Graças a Martí, a Revolução Cubana preservou a sua
cubanidade, a sua originalidade, sem se deixar engessar por conceitos
dogmáticos que, em outros países socialistas, produziram tão nefastas
consequências.
Frei Betto
Frei Betto |
Em evento internacional sobre o equilíbrio do
mundo, patrocinado pela UNESCO, comemora-se em Havana, na última semana de
janeiro, o 160º aniversário do nascimento de José Martí.
A história da América Latina é rica em líderes
sociais que encarnaram, em ideias e atitudes, utopias libertárias. Raros,
entretanto, aqueles que, se por milagre ressuscitassem do túmulo, se deparariam
com a realização efetiva de seus sonhos e projetos. Um deles é José Martí, que
veria na Revolução Cubana que seu sacrifício não foi em vão – morreu de armas
nas mãos, em 1895, defendendo a emancipação de Cuba do domínio espanhol.

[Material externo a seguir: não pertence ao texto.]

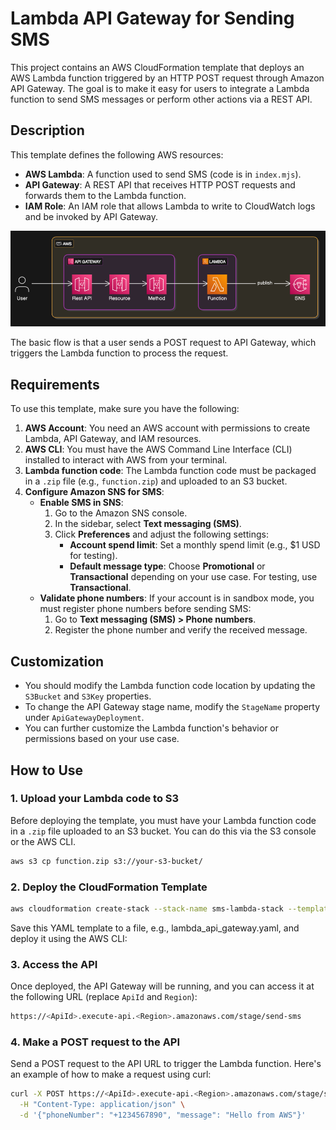 # Lambda API Gateway for Sending SMS

This project contains an AWS CloudFormation template that deploys an AWS Lambda function triggered by an HTTP POST request through Amazon API Gateway. The goal is to make it easy for users to integrate a Lambda function to send SMS messages or perform other actions via a REST API.

## Description

This template defines the following AWS resources:

- **AWS Lambda**: A function used to send SMS (code is in `index.mjs`).
- **API Gateway**: A REST API that receives HTTP POST requests and forwards them to the Lambda function.
- **IAM Role**: An IAM role that allows Lambda to write to CloudWatch logs and be invoked by API Gateway.

![architecture-diagram](img/architecture.png)

The basic flow is that a user sends a POST request to API Gateway, which triggers the Lambda function to process the request.

## Requirements

To use this template, make sure you have the following:

1. **AWS Account**: You need an AWS account with permissions to create Lambda, API Gateway, and IAM resources.
2. **AWS CLI**: You must have the AWS Command Line Interface (CLI) installed to interact with AWS from your terminal.
3. **Lambda function code**: The Lambda function code must be packaged in a `.zip` file (e.g., `function.zip`) and uploaded to an S3 bucket.
4. **Configure Amazon SNS for SMS**:
   - **Enable SMS in SNS**:
     1. Go to the Amazon SNS console.
     2. In the sidebar, select **Text messaging (SMS)**.
     3. Click **Preferences** and adjust the following settings:
        - **Account spend limit**: Set a monthly spend limit (e.g., $1 USD for testing).
        - **Default message type**: Choose **Promotional** or **Transactional** depending on your use case. For testing, use **Transactional**.
   - **Validate phone numbers**:
     If your account is in sandbox mode, you must register phone numbers before sending SMS:
     1. Go to **Text messaging (SMS) > Phone numbers**.
     2. Register the phone number and verify the received message.

## Customization

- You should modify the Lambda function code location by updating the `S3Bucket` and `S3Key` properties.
- To change the API Gateway stage name, modify the `StageName` property under `ApiGatewayDeployment`.
- You can further customize the Lambda function's behavior or permissions based on your use case.

## How to Use

### 1. **Upload your Lambda code to S3**

Before deploying the template, you must have your Lambda function code in a `.zip` file uploaded to an S3 bucket. You can do this via the S3 console or the AWS CLI.

```bash
aws s3 cp function.zip s3://your-s3-bucket/
```

### 2. Deploy the CloudFormation Template

```bash
aws cloudformation create-stack --stack-name sms-lambda-stack --template-body file://sms-lambda-iac.yaml --capabilities CAPABILITY_IAM
```

Save this YAML template to a file, e.g., lambda_api_gateway.yaml, and deploy it using the AWS CLI:

### 3. Access the API

Once deployed, the API Gateway will be running, and you can access it at the following URL (replace `ApiId` and `Region`):

```bash
https://<ApiId>.execute-api.<Region>.amazonaws.com/stage/send-sms
```

### 4. Make a POST request to the API

Send a POST request to the API URL to trigger the Lambda function. Here's an example of how to make a request using curl:

```bash
curl -X POST https://<ApiId>.execute-api.<Region>.amazonaws.com/stage/send-sms \
  -H "Content-Type: application/json" \
  -d '{"phoneNumber": "+1234567890", "message": "Hello from AWS"}'
```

Sua luta disseminou raízes que floresceram no
projeto de soberania e libertação nacionais, com expressiva ressonância
internacionalista, realizado pelo povo cubano nas últimas seis décadas, sob a
liderança dos irmãos Fidel e Raúl Castro.
Graças a Martí, a Revolução Cubana preservou a sua
cubanidade, a sua originalidade, sem se deixar engessar por conceitos
dogmáticos que, em outros países socialistas, produziram tão nefastas
consequências. Martí tinha o dom de ser um homem de ação sem deixar de ser um
intelectual refinado, um pragmático e um espiritualista. Jamais perdeu o senso
crítico e mesmo autocrítico.
Martí viveu 15 anos nos EUA, em Nova York, entre
1880 a 1895, quando ali vicejava uma radical transformação que imprimiria ao
capitalismo seu caráter agressivo. Ao mesmo tempo, possibilitou-lhe o contato
com o que havia de mais avançado nos pensamentos filosóficos, científicos e
espirituais.
Na sociedade norte-americana, Martí constatou o que
significa um desenvolvimento econômico centrado na apropriação privada da
riqueza, indiferente às reais necessidades humanas, e como essa concepção
egocêntrica limitava a vida espiritual.
O papel de Cuba no equilíbrio da América Latina e
do Caribe deita raízes no século XVIII, quando, graças à influência do
enciclopedismo, a cultura cubana ganhou identidade e expressão. Dentro desse
processo destacaram-se homens de profundo senso espiritual, como o bispo
Espada, Félix Varela, Luz y Caballero, para culminar em Martí e naqueles que
ele formou, como Enrique José Varona, mentor dos jovens universitários nos
primórdios do século XX.
O que marcou a geração de Varela, Luz e, em
seguida, a de Martí, foi a capacidade de assimilar as novas ideias iluministas
sem despregar os pés do solo latino-americano e caribenho. Há um princípio de
educação popular que bem se aplica a essas figuras históricas, e também explica
a originalidade de seus pensamentos: a cabeça pensa onde os pés pisam.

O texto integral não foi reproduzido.